→ **Requirement**
An image-free, word-for-word version of the records below is to be returned.

(Saved data entries)
########################################
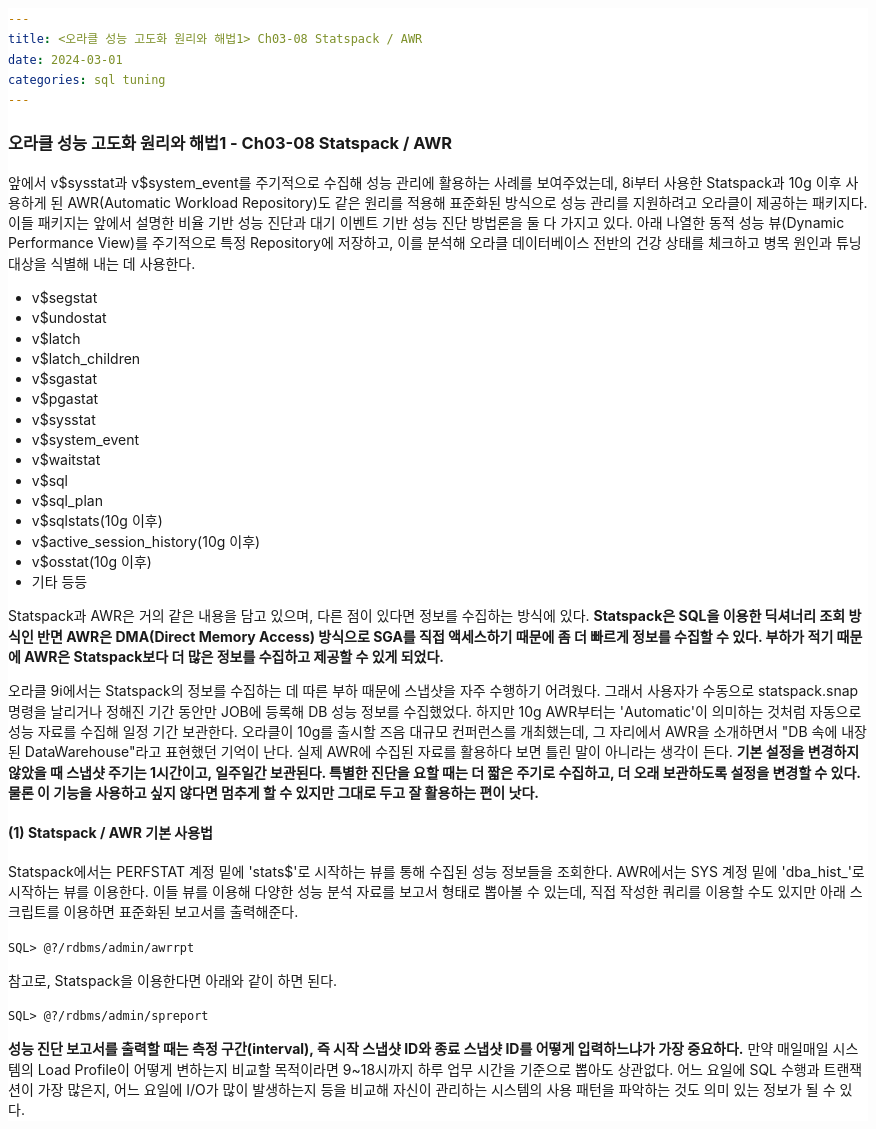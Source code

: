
 ```yaml
---
title: <오라클 성능 고도화 원리와 해법1> Ch03-08 Statspack / AWR
date: 2024-03-01
categories: sql tuning
---
```



### 오라클 성능 고도화 원리와 해법1 - Ch03-08 Statspack / AWR

앞에서 v\$sysstat과 v\$system_event를 주기적으로 수집해 성능 관리에 활용하는 사례를 보여주었는데, 8i부터 사용한 Statspack과 10g 이후 사용하게 된 AWR(Automatic Workload Repository)도 같은 원리를 적용해 표준화된 방식으로 성능 관리를 지원하려고 오라클이 제공하는 패키지다. 이들 패키지는 앞에서 설명한 비율 기반 성능 진단과 대기 이벤트 기반 성능 진단 방법론을 둘 다 가지고 있다. 아래 나열한 동적 성능 뷰(Dynamic Performance View)를 주기적으로 특정 Repository에 저장하고, 이를 분석해 오라클 데이터베이스 전반의 건강 상태를 체크하고 병목 원인과 튜닝 대상을 식별해 내는 데 사용한다.

- v$segstat
- v$undostat
- v$latch
- v$latch_children
- v$sgastat
- v$pgastat
- v$sysstat
- v$system_event
- v$waitstat
- v$sql
- v$sql_plan
- v$sqlstats(10g 이후)
- v$active_session_history(10g 이후)
- v$osstat(10g 이후)
- 기타 등등

Statspack과 AWR은 거의 같은 내용을 담고 있으며, 다른 점이 있다면 정보를 수집하는 방식에 있다. **Statspack은 SQL을 이용한 딕셔너리 조회 방식인 반면 AWR은 DMA(Direct Memory Access) 방식으로 SGA를 직접 액세스하기 때문에 좀 더 빠르게 정보를 수집할 수 있다. 부하가 적기 때문에 AWR은 Statspack보다 더 많은 정보를 수집하고 제공할 수 있게 되었다.**

오라클 9i에서는 Statspack의 정보를 수집하는 데 따른 부하 때문에 스냅샷을 자주 수행하기 어려웠다. 그래서 사용자가 수동으로 statspack.snap 명령을 날리거나 정해진 기간 동안만 JOB에 등록해 DB 성능 정보를 수집했었다. 하지만 10g AWR부터는 'Automatic'이 의미하는 것처럼 자동으로 성능 자료를 수집해 일정 기간 보관한다. 오라클이 10g를 출시할 즈음 대규모 컨퍼런스를 개최했는데, 그 자리에서 AWR을 소개하면서 "DB 속에 내장된 DataWarehouse"라고 표현했던 기억이 난다. 실제 AWR에 수집된 자료를 활용하다 보면 틀린 말이 아니라는 생각이 든다. **기본 설정을 변경하지 않았을 때 스냅샷 주기는 1시간이고, 일주일간 보관된다. 특별한 진단을 요할 때는 더 짧은 주기로 수집하고, 더 오래 보관하도록 설정을 변경할 수 있다. 물론 이 기능을 사용하고 싶지 않다면 멈추게 할 수 있지만 그대로 두고 잘 활용하는 편이 낫다.**

#### (1) Statspack / AWR 기본 사용법

Statspack에서는 PERFSTAT 계정 밑에 'stats$'로 시작하는 뷰를 통해 수집된 성능 정보들을 조회한다. AWR에서는 SYS 계정 밑에 'dba_hist_'로 시작하는 뷰를 이용한다. 이들 뷰를 이용해 다양한 성능 분석 자료를 보고서 형태로 뽑아볼 수 있는데, 직접 작성한 쿼리를 이용할 수도 있지만 아래 스크립트를 이용하면 표준화된 보고서를 출력해준다.

`SQL> @?/rdbms/admin/awrrpt`

참고로, Statspack을 이용한다면 아래와 같이 하면 된다.

`SQL> @?/rdbms/admin/spreport`

**성능 진단 보고서를 출력할 때는 측정 구간(interval), 즉 시작 스냅샷 ID와 종료 스냅샷 ID를 어떻게 입력하느냐가 가장 중요하다.** 만약 매일매일 시스템의 Load Profile이 어떻게 변하는지 비교할 목적이라면 9~18시까지 하루 업무 시간을 기준으로 뽑아도 상관없다. 어느 요일에 SQL 수행과 트랜잭션이 가장 많은지, 어느 요일에 I/O가 많이 발생하는지 등을 비교해 자신이 관리하는 시스템의 사용 패턴을 파악하는 것도 의미 있는 정보가 될 수 있다.

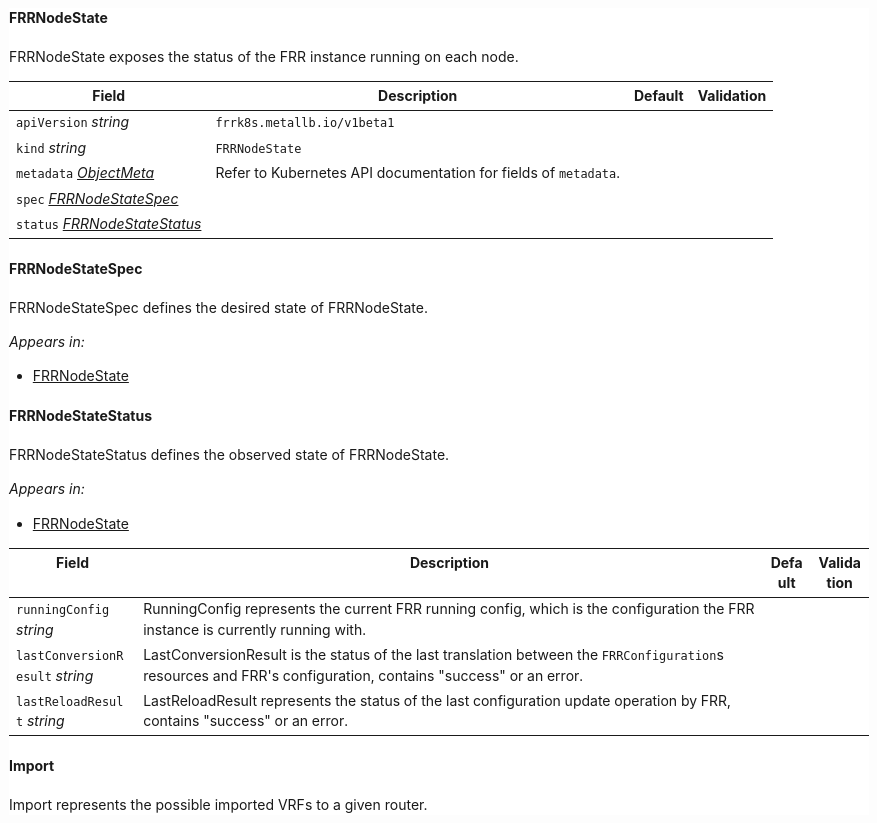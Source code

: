 

#### FRRNodeState



FRRNodeState exposes the status of the FRR instance running on each node.





| Field | Description | Default | Validation |
| --- | --- | --- | --- |
| `apiVersion` _string_ | `frrk8s.metallb.io/v1beta1` | | |
| `kind` _string_ | `FRRNodeState` | | |
| `metadata` _[ObjectMeta](https://kubernetes.io/docs/reference/generated/kubernetes-api/v/#objectmeta-v1-meta)_ | Refer to Kubernetes API documentation for fields of `metadata`. |  |  |
| `spec` _[FRRNodeStateSpec](#frrnodestatespec)_ |  |  |  |
| `status` _[FRRNodeStateStatus](#frrnodestatestatus)_ |  |  |  |


#### FRRNodeStateSpec



FRRNodeStateSpec defines the desired state of FRRNodeState.



_Appears in:_
- [FRRNodeState](#frrnodestate)



#### FRRNodeStateStatus



FRRNodeStateStatus defines the observed state of FRRNodeState.



_Appears in:_
- [FRRNodeState](#frrnodestate)

| Field | Description | Default | Validation |
| --- | --- | --- | --- |
| `runningConfig` _string_ | RunningConfig represents the current FRR running config, which is the configuration the FRR instance is currently running with. |  |  |
| `lastConversionResult` _string_ | LastConversionResult is the status of the last translation between the `FRRConfiguration`s resources and FRR's configuration, contains "success" or an error. |  |  |
| `lastReloadResult` _string_ | LastReloadResult represents the status of the last configuration update operation by FRR, contains "success" or an error. |  |  |


#### Import



Import represents the possible imported VRFs to a given router.


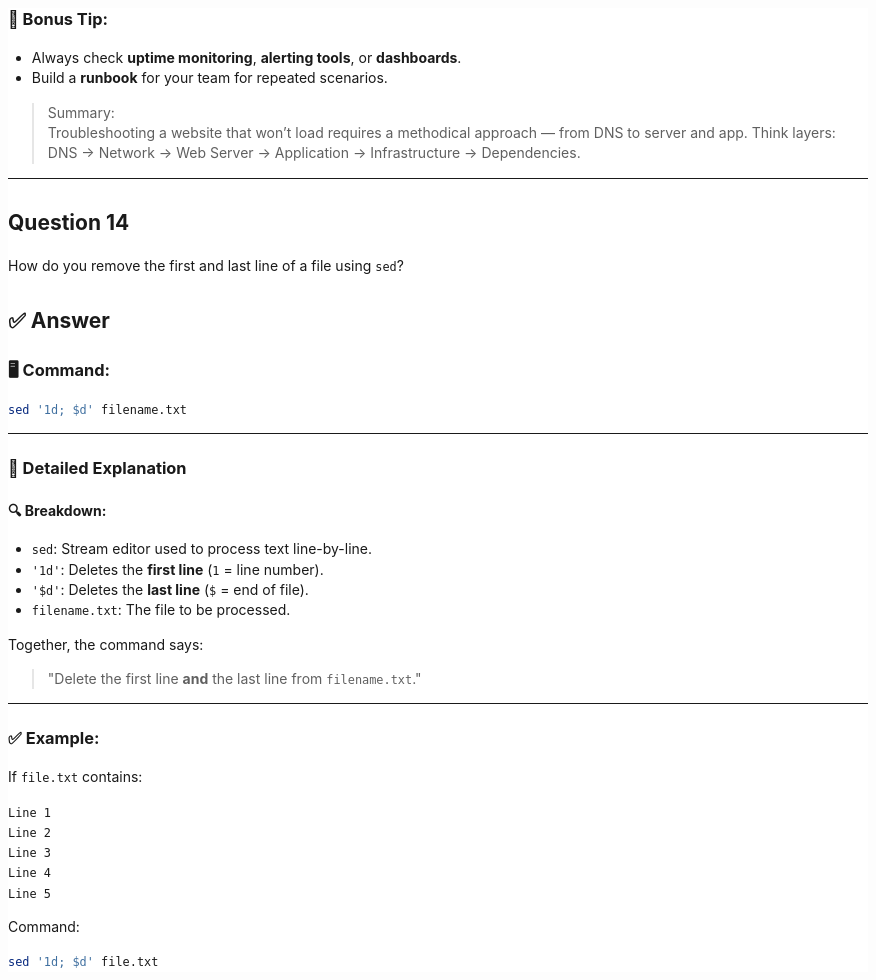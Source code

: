 
### 🧠 Bonus Tip:
- Always check **uptime monitoring**, **alerting tools**, or **dashboards**.
- Build a **runbook** for your team for repeated scenarios.

> Summary:  
> Troubleshooting a website that won’t load requires a methodical approach — from DNS to server and app. Think layers: DNS → Network → Web Server → Application → Infrastructure → Dependencies.

---

## Question 14 
How do you remove the first and last line of a file using `sed`?

## ✅ Answer  

### 🖥️ Command:

```bash
sed '1d; $d' filename.txt
```

---

### 📘 Detailed Explanation

#### 🔍 Breakdown:
- `sed`: Stream editor used to process text line-by-line.
- `'1d'`: Deletes the **first line** (`1` = line number).
- `'$d'`: Deletes the **last line** (`$` = end of file).
- `filename.txt`: The file to be processed.

Together, the command says:
> "Delete the first line **and** the last line from `filename.txt`."

---

### ✅ Example:

If `file.txt` contains:
```
Line 1
Line 2
Line 3
Line 4
Line 5
```

Command:
```bash
sed '1d; $d' file.txt
```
########################################
→ **Answer space**
Source code

:
 ```yaml
---
title: <오라클 성능 고도화 원리와 해법1> Ch03-08 Statspack / AWR
date: 2024-03-01
categories: sql tuning
---
```



### 오라클 성능 고도화 원리와 해법1 - Ch03-08 Statspack / AWR

앞에서 v\$sysstat과 v\$system_event를 주기적으로 수집해 성능 관리에 활용하는 사례를 보여주었는데, 8i부터 사용한 Statspack과 10g 이후 사용하게 된 AWR(Automatic Workload Repository)도 같은 원리를 적용해 표준화된 방식으로 성능 관리를 지원하려고 오라클이 제공하는 패키지다. 이들 패키지는 앞에서 설명한 비율 기반 성능 진단과 대기 이벤트 기반 성능 진단 방법론을 둘 다 가지고 있다. 아래 나열한 동적 성능 뷰(Dynamic Performance View)를 주기적으로 특정 Repository에 저장하고, 이를 분석해 오라클 데이터베이스 전반의 건강 상태를 체크하고 병목 원인과 튜닝 대상을 식별해 내는 데 사용한다.

- v$segstat
- v$undostat
- v$latch
- v$latch_children
- v$sgastat
- v$pgastat
- v$sysstat
- v$system_event
- v$waitstat
- v$sql
- v$sql_plan
- v$sqlstats(10g 이후)
- v$active_session_history(10g 이후)
- v$osstat(10g 이후)
- 기타 등등

Statspack과 AWR은 거의 같은 내용을 담고 있으며, 다른 점이 있다면 정보를 수집하는 방식에 있다. **Statspack은 SQL을 이용한 딕셔너리 조회 방식인 반면 AWR은 DMA(Direct Memory Access) 방식으로 SGA를 직접 액세스하기 때문에 좀 더 빠르게 정보를 수집할 수 있다. 부하가 적기 때문에 AWR은 Statspack보다 더 많은 정보를 수집하고 제공할 수 있게 되었다.**

오라클 9i에서는 Statspack의 정보를 수집하는 데 따른 부하 때문에 스냅샷을 자주 수행하기 어려웠다. 그래서 사용자가 수동으로 statspack.snap 명령을 날리거나 정해진 기간 동안만 JOB에 등록해 DB 성능 정보를 수집했었다. 하지만 10g AWR부터는 'Automatic'이 의미하는 것처럼 자동으로 성능 자료를 수집해 일정 기간 보관한다. 오라클이 10g를 출시할 즈음 대규모 컨퍼런스를 개최했는데, 그 자리에서 AWR을 소개하면서 "DB 속에 내장된 DataWarehouse"라고 표현했던 기억이 난다. 실제 AWR에 수집된 자료를 활용하다 보면 틀린 말이 아니라는 생각이 든다. **기본 설정을 변경하지 않았을 때 스냅샷 주기는 1시간이고, 일주일간 보관된다. 특별한 진단을 요할 때는 더 짧은 주기로 수집하고, 더 오래 보관하도록 설정을 변경할 수 있다. 물론 이 기능을 사용하고 싶지 않다면 멈추게 할 수 있지만 그대로 두고 잘 활용하는 편이 낫다.**

#### (1) Statspack / AWR 기본 사용법

Statspack에서는 PERFSTAT 계정 밑에 'stats$'로 시작하는 뷰를 통해 수집된 성능 정보들을 조회한다. AWR에서는 SYS 계정 밑에 'dba_hist_'로 시작하는 뷰를 이용한다. 이들 뷰를 이용해 다양한 성능 분석 자료를 보고서 형태로 뽑아볼 수 있는데, 직접 작성한 쿼리를 이용할 수도 있지만 아래 스크립트를 이용하면 표준화된 보고서를 출력해준다.

`SQL> @?/rdbms/admin/awrrpt`

참고로, Statspack을 이용한다면 아래와 같이 하면 된다.

`SQL> @?/rdbms/admin/spreport`

**성능 진단 보고서를 출력할 때는 측정 구간(interval), 즉 시작 스냅샷 ID와 종료 스냅샷 ID를 어떻게 입력하느냐가 가장 중요하다.** 만약 매일매일 시스템의 Load Profile이 어떻게 변하는지 비교할 목적이라면 9~18시까지 하루 업무 시간을 기준으로 뽑아도 상관없다. 어느 요일에 SQL 수행과 트랜잭션이 가장 많은지, 어느 요일에 I/O가 많이 발생하는지 등을 비교해 자신이 관리하는 시스템의 사용 패턴을 파악하는 것도 의미 있는 정보가 될 수 있다.

Source code

: 

#### FRRNodeState



FRRNodeState exposes the status of the FRR instance running on each node.





| Field | Description | Default | Validation |
| --- | --- | --- | --- |
| `apiVersion` _string_ | `frrk8s.metallb.io/v1beta1` | | |
| `kind` _string_ | `FRRNodeState` | | |
| `metadata` _[ObjectMeta](https://kubernetes.io/docs/reference/generated/kubernetes-api/v/#objectmeta-v1-meta)_ | Refer to Kubernetes API documentation for fields of `metadata`. |  |  |
| `spec` _[FRRNodeStateSpec](#frrnodestatespec)_ |  |  |  |
| `status` _[FRRNodeStateStatus](#frrnodestatestatus)_ |  |  |  |


#### FRRNodeStateSpec



FRRNodeStateSpec defines the desired state of FRRNodeState.



_Appears in:_
- [FRRNodeState](#frrnodestate)



#### FRRNodeStateStatus



FRRNodeStateStatus defines the observed state of FRRNodeState.



_Appears in:_
- [FRRNodeState](#frrnodestate)

| Field | Description | Default | Validation |
| --- | --- | --- | --- |
| `runningConfig` _string_ | RunningConfig represents the current FRR running config, which is the configuration the FRR instance is currently running with. |  |  |
| `lastConversionResult` _string_ | LastConversionResult is the status of the last translation between the `FRRConfiguration`s resources and FRR's configuration, contains "success" or an error. |  |  |
| `lastReloadResult` _string_ | LastReloadResult represents the status of the last configuration update operation by FRR, contains "success" or an error. |  |  |


#### Import



Import represents the possible imported VRFs to a given router.


Source code

: 
### 🧠 Bonus Tip:
- Always check **uptime monitoring**, **alerting tools**, or **dashboards**.
- Build a **runbook** for your team for repeated scenarios.

> Summary:  
> Troubleshooting a website that won’t load requires a methodical approach — from DNS to server and app. Think layers: DNS → Network → Web Server → Application → Infrastructure → Dependencies.

---

## Question 14 
How do you remove the first and last line of a file using `sed`?

## ✅ Answer  

### 🖥️ Command:

```bash
sed '1d; $d' filename.txt
```

---

### 📘 Detailed Explanation

#### 🔍 Breakdown:
- `sed`: Stream editor used to process text line-by-line.
- `'1d'`: Deletes the **first line** (`1` = line number).
- `'$d'`: Deletes the **last line** (`$` = end of file).
- `filename.txt`: The file to be processed.

Together, the command says:
> "Delete the first line **and** the last line from `filename.txt`."

---

### ✅ Example:

If `file.txt` contains:
```
Line 1
Line 2
Line 3
Line 4
Line 5
```

Command:
```bash
sed '1d; $d' file.txt
```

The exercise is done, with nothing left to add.